I was attending some kind of art event, and I had just grabbed a drink when I ran into an acquaintance. We chatted for a moment before she dropped the bomb.
"I didn't know you were pregnant again," she said with a smile.
"I'm not," I managed to say, stunned, immediately attempting to suck in my hernia-torn gut.
She looked appropriately mortified. I made some lame small talk and then left the party, completely deflated.
A target for unwanted shame, sadness and anger
I'm not sure what exactly I felt as I went home — shame, perhaps, that I was not one of those moms who seem to bounce back from childbirth skinny as ever, with a flat stomach? Sadness, over the fact that I was looking different now? And anger. I was definitely angry that this woman had felt that she had the right to bring up a very personal topic.
At home I told my husband, who reassured me that I didn't look pregnant. I didn't believe him of course. I mean, what else was he going to say?
The moment stuck with me for several days, replaying in my mind. I looked at myself in the mirror every chance I got. I sucked in my belly. I wore black. I bought a hernia belt to push in my protruding belly button, which left me breathless and highly uncomfortable. I did lose weight and started going to the gym again, but I had to accept that my physique was forever altered by two pregnancies.
With that, I learned, I had become a target for unwanted comments. Many people have made the same blunder since that evening — and it saddens me to say that every last one of them was a woman.
How I have reacted has depended on my state of mind on any given day.
Shouldn't a woman know better?
One time, a publicist who had worked really hard to get me to report on an event, greeted me with a cheerful "Oh, you are having another baby!"
"Oh, no. It's just a hernia," I answered equally cheerfully. And I must say that her face, contorted in embarrassment, was priceless. And guess what: There is no comeback from this faux pas.
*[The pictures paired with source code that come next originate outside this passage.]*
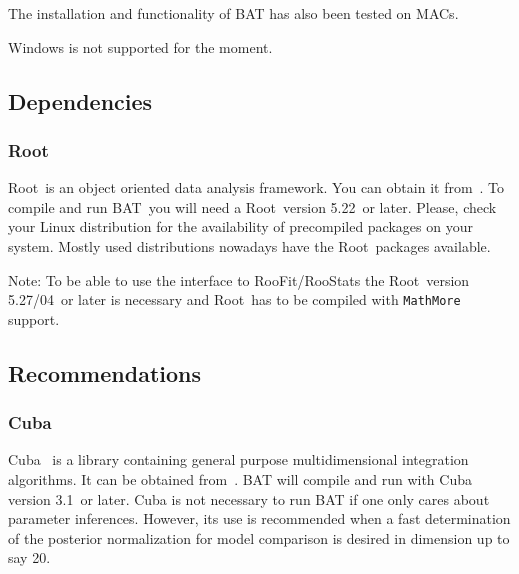 \documentclass[11pt, a4paper]{article}
\newcommand{\bat}{{\sc BAT}}
\newcommand{\Root}{{\sc Root}}
\newcommand{\RootVersion}{5.22}
\newcommand{\RooStatsVersion}{5.27/04}
\newcommand{\CubaVersion}{3.1}
\begin{document}
The installation and functionality of BAT has also been tested on MACs.

Windows is not supported for the moment.


\subsection{Dependencies}
\subsubsection{\Root}
\Root\ is an object oriented data analysis framework. You can obtain it
from~\cite{ROOTweb}. To compile and run \bat\ you will need a \Root\
version \RootVersion\ or later. Please, check your Linux distribution for the
availability of precompiled packages on your system. Mostly used
distributions nowadays have the \Root\ packages available.

Note: To be able to use the interface to RooFit/RooStats the \Root\
version \RooStatsVersion\ or later is necessary and \Root\ has to be compiled
with \verb|MathMore| support.


\subsection{Recommendations}
\addtocontents{toc}{\protect\setcounter{tocdepth}{2}}
\subsubsection{Cuba}
\addtocontents{toc}{\protect\setcounter{tocdepth}{3}} Cuba~\cite{CUBA}
is a library containing general purpose multidimensional integration
algorithms. It can be obtained from~\cite{CUBAweb}. BAT will compile
and run with Cuba version \CubaVersion\ or later. Cuba is not
necessary to run BAT if one only cares about parameter
inferences. However, its use is recommended when a fast determination
of the posterior normalization for model comparison is desired in
dimension up to say 20.
\end{document}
Other times were not so gleeful. Last spring I stood in line at a conference to grab a cup of coffee, and another attendee turned to me and said: "So, what's the story — is there a baby in there, or what?"
Again, I said, "No, just a hernia," but I felt so stung that I almost started to cry.
I couldn't help but wonder why she thought it would be appropriate to ask a complete stranger this question. I later found out that she was a physician. What could have been the intended outcome?
I memorized her name tag and later wrote her an email (which I never sent, of course) asking her to think through the following scenarios:
What if I was indeed pregnant but hadn't told anybody yet? Did she want to "out" me in the coffee line?
What if I had just suffered a miscarriage?
What if I was desperately trying to have children but couldn't?
What if I just had some extra belly fat?
In each case, the only thing the question could possibly achieve is to make the other person feel uncomfortable, violated, ashamed of her body.
Is that what we as women want to do to each other?
Before you ask, check your motives
When I was six years old, I was pretty sure that my piano teacher was pregnant. I remember really, really wanting to ask her, but I knew that one shouldn't pose such questions. It turns out she was pregnant, but we didn't talk about it until it was time for her to plan her maternity leave. I don't know who taught me that it's not okay to ask. Likely it was my mom, and I thank her for that, because not everyone learns this.
Recently, a co-worker stopped me in the hallway and said at the top of her lungs, pointing at my belly, "I know you are not supposed to ask, but what is going on there?"
I told her it was a hernia, then added a fierce "— and no. You are not supposed to ask." With that, I walked away.
To ask, or not to ask
So, is it okay to ask, ever? I'd say no, not really, especially if you don't know the other woman very well. Before you ask, question your motives. Why do you need to know? Does your curiosity — and frankly, your nosiness — trump the other woman's right to privacy, to not feel fat and unattractive?
If you must ask, wait until there can absolutely be no doubt that the woman is indeed pregnant! Most women who are pregnant will eventually tell you themselves, so you could also just wait for that.
It is surprising to me that the only people who have asked me this dreaded question were women, who should really know better. Let's not do this to each other. Please remember this simple guideline:
When it comes to women's bellies, the rule is "Don't ask. DON'T ASK."